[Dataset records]
========================================================================

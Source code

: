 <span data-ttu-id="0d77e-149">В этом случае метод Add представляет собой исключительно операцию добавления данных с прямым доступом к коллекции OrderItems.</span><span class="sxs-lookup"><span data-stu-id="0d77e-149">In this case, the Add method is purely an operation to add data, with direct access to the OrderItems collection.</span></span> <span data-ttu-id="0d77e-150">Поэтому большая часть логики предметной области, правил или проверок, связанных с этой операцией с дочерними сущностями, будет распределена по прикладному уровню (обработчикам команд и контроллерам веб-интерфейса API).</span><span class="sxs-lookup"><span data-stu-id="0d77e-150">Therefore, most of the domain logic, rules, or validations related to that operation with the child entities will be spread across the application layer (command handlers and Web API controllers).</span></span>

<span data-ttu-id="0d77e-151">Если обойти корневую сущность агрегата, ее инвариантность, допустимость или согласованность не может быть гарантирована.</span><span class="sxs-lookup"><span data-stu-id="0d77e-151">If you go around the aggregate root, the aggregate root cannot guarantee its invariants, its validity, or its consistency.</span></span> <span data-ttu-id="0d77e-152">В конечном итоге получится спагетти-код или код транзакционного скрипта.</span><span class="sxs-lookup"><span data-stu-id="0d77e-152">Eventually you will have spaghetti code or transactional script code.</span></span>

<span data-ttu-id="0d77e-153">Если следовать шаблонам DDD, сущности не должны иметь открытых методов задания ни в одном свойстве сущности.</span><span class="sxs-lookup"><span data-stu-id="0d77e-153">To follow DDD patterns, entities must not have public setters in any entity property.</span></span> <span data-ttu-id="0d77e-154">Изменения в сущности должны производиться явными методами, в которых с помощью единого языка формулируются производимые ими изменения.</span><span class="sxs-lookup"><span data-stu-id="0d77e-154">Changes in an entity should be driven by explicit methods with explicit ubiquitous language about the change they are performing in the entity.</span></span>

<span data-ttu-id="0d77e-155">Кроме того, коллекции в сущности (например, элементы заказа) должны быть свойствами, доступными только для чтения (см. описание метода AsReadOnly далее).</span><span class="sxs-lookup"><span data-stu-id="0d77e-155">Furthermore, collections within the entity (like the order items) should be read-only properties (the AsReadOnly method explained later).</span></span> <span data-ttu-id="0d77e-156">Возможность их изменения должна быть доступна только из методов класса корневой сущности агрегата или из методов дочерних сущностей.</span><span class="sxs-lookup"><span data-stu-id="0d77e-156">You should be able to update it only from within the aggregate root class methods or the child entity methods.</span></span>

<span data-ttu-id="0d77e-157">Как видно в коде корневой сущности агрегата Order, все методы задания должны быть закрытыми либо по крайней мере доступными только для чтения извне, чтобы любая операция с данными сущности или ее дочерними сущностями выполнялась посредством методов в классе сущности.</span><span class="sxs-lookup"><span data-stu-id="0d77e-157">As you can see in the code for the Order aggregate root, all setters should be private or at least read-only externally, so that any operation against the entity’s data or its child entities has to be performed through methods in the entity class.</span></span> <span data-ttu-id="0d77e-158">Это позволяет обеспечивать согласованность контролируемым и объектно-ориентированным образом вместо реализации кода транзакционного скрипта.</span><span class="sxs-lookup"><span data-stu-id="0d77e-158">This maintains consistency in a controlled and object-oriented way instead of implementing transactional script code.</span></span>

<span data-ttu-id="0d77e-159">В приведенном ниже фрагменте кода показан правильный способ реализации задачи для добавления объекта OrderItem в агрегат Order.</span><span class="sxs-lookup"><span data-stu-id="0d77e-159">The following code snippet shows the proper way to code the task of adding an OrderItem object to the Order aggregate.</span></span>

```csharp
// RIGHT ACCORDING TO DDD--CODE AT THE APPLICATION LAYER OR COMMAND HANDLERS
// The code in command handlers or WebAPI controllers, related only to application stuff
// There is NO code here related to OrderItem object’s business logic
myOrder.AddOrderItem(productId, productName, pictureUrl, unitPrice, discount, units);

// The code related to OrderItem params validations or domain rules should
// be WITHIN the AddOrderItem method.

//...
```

========================================================================

▸ **To do**
Copy each line above where the string "AddOrderItem" occurs.

▸ **Exercise answer**
myOrder.AddOrderItem(productId, productName, pictureUrl, unitPrice, discount, units);
// be WITHIN the AddOrderItem method.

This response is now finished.